Task instructions: Copy each line containing the word "index" from the records that follow, please.

Source information:
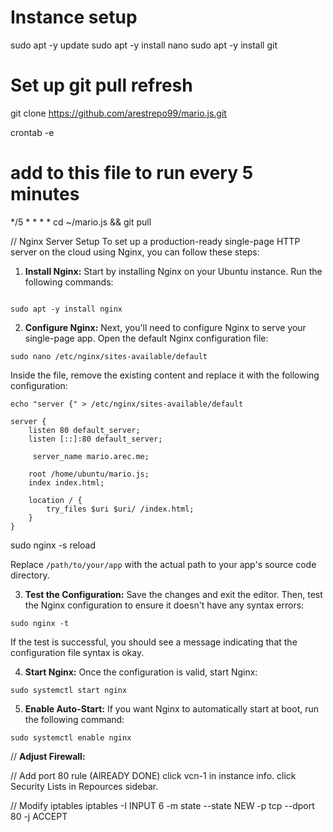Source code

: # Instance setup
sudo apt -y update
sudo apt -y install nano
sudo apt -y install git

# Set up git pull refresh
git clone https://github.com/arestrepo99/mario.js.git

crontab -e
# add to this file to run every 5 minutes
*/5 * * * * cd ~/mario.js && git pull



// Nginx Server Setup
To set up a production-ready single-page HTTP server on the cloud using Nginx, you can follow these steps:

1. **Install Nginx:** Start by installing Nginx on your Ubuntu instance. Run the following commands:

```

sudo apt -y install nginx

```

2. **Configure Nginx:** Next, you'll need to configure Nginx to serve your single-page app. Open the default Nginx configuration file:

```
sudo nano /etc/nginx/sites-available/default
```

Inside the file, remove the existing content and replace it with the following configuration:

```
echo "server {" > /etc/nginx/sites-available/default

server {
    listen 80 default_server;
    listen [::]:80 default_server;

	 server_name mario.arec.me;

    root /home/ubuntu/mario.js;
    index index.html;

    location / {
        try_files $uri $uri/ /index.html;
    }
}
```

sudo nginx -s reload

Replace `/path/to/your/app` with the actual path to your app's source code directory.

3. **Test the Configuration:** Save the changes and exit the editor. Then, test the Nginx configuration to ensure it doesn't have any syntax errors:

```
sudo nginx -t
```

If the test is successful, you should see a message indicating that the configuration file syntax is okay.

4. **Start Nginx:** Once the configuration is valid, start Nginx:

```
sudo systemctl start nginx
```

5. **Enable Auto-Start:** If you want Nginx to automatically start at boot, run the following command:

```
sudo systemctl enable nginx

```

// **Adjust Firewall:** 

// Add port 80 rule (AlREADY DONE)
click vcn-1 in instance info.
click Security Lists in Repources sidebar.

// Modify iptables
iptables -I INPUT 6 -m state --state NEW -p tcp --dport 80 -j ACCEPT


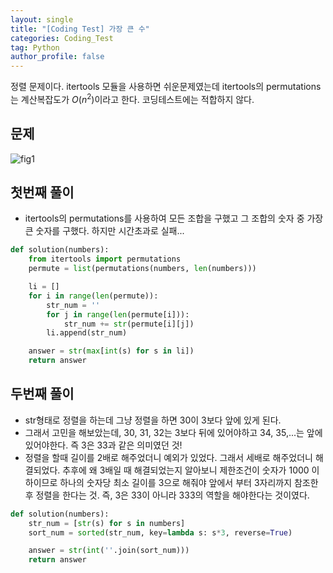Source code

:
 ```yaml
---
layout: single
title: "[Coding Test] 가장 큰 수"
categories: Coding_Test
tag: Python
author_profile: false
---
```


정렬 문제이다. itertools 모듈을 사용하면 쉬운문제였는데 itertools의 permutations는 계산복잡도가 $O(n^2)$이라고 한다. 코딩테스트에는 적합하지 않다.

## 문제 
![fig1]({{site.url}}/images/2023-03-09-ct6/문제설명.png)

## 첫번째 풀이
* itertools의 permutations를 사용하여 모든 조합을 구했고 그 조합의 숫자 중 가장 큰 숫자를 구했다. 하지만 시간초과로 실패...


```python
def solution(numbers):
    from itertools import permutations
    permute = list(permutations(numbers, len(numbers)))

    li = []
    for i in range(len(permute)):
        str_num = ''
        for j in range(len(permute[i])):
            str_num += str(permute[i][j])
        li.append(str_num)

    answer = str(max[int(s) for s in li])
    return answer
```

## 두번째 풀이
* str형태로 정렬을 하는데 그냥 정렬을 하면 30이 3보다 앞에 있게 된다. 
* 그래서 고민을 해보았는데, 30, 31, 32는 3보다 뒤에 있어야하고 34, 35,...는 앞에 있어야한다. 즉 3은 33과 같은 의미였던 것!
* 정렬을 할때 길이를 2배로 해주었더니 예외가 있었다. 그래서 세배로 해주었더니 해결되었다.
추후에 왜 3배일 때 해결되었는지 알아보니 제한조건이 숫자가 1000 이하이므로 하나의 숫자당 최소 길이를 3으로 해줘야 앞에서 부터 3자리까지 참조한 후 정렬을 한다는 것. 즉, 3은 33이 아니라 333의 역할을 해야한다는 것이였다.

```python
def solution(numbers):
    str_num = [str(s) for s in numbers]
    sort_num = sorted(str_num, key=lambda s: s*3, reverse=True)

    answer = str(int(''.join(sort_num)))
    return answer
```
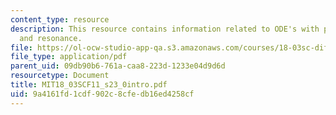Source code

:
 ```yaml
---
content_type: resource
description: This resource contains information related to ODE's with periodic input,
  and resonance.
file: https://ol-ocw-studio-app-qa.s3.amazonaws.com/courses/18-03sc-differential-equations-fall-2011/9a4161fd1cdf902c8cfedb16ed4258cf_MIT18_03SCF11_s23_0intro.pdf
file_type: application/pdf
parent_uid: 09db90b6-761a-caa8-223d-1233e04d9d6d
resourcetype: Document
title: MIT18_03SCF11_s23_0intro.pdf
uid: 9a4161fd-1cdf-902c-8cfe-db16ed4258cf
---
```

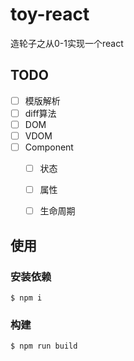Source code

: # toy-react
造轮子之从0-1实现一个react

## TODO
- [ ] 模版解析
- [ ] diff算法
- [ ] DOM
- [ ] VDOM
- [ ] Component
  - [ ] 状态
  - [ ] 属性
  - [ ] 生命周期
  

## 使用

### 安装依赖

```shell
$ npm i
```

### 构建

```shell
$ npm run build
```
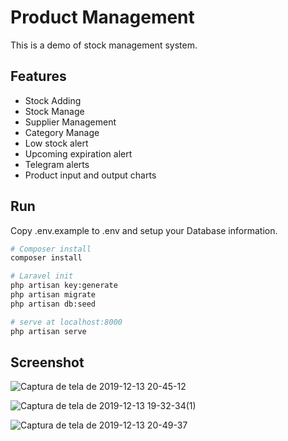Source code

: # Product Management
This is a demo of stock management system.

## Features
  - Stock Adding
  - Stock Manage 
  - Supplier Management
  - Category Manage
  - Low stock alert
  - Upcoming expiration alert
  - Telegram alerts
  - Product input and output charts
  
## Run
  Copy .env.example to .env and setup your Database information.

  ``` bash
  # Composer install
  composer install

  # Laravel init
  php artisan key:generate
  php artisan migrate
  php artisan db:seed

  # serve at localhost:8000
  php artisan serve
  ```
  ## Screenshot
![Captura de tela de 2019-12-13 20-45-12](https://user-images.githubusercontent.com/44074498/70839023-9ace0580-1de9-11ea-8011-bb3f328f119d.png)

![Captura de tela de 2019-12-13 19-32-34(1)](https://user-images.githubusercontent.com/44074498/70838948-53477980-1de9-11ea-822c-59ae150ff8d5.png)

![Captura de tela de 2019-12-13 20-49-37](https://user-images.githubusercontent.com/44074498/70839154-36f80c80-1dea-11ea-9629-9f22e5e4e9e5.png)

Answer space:
    index index.html;
        try_files $uri $uri/ /index.html;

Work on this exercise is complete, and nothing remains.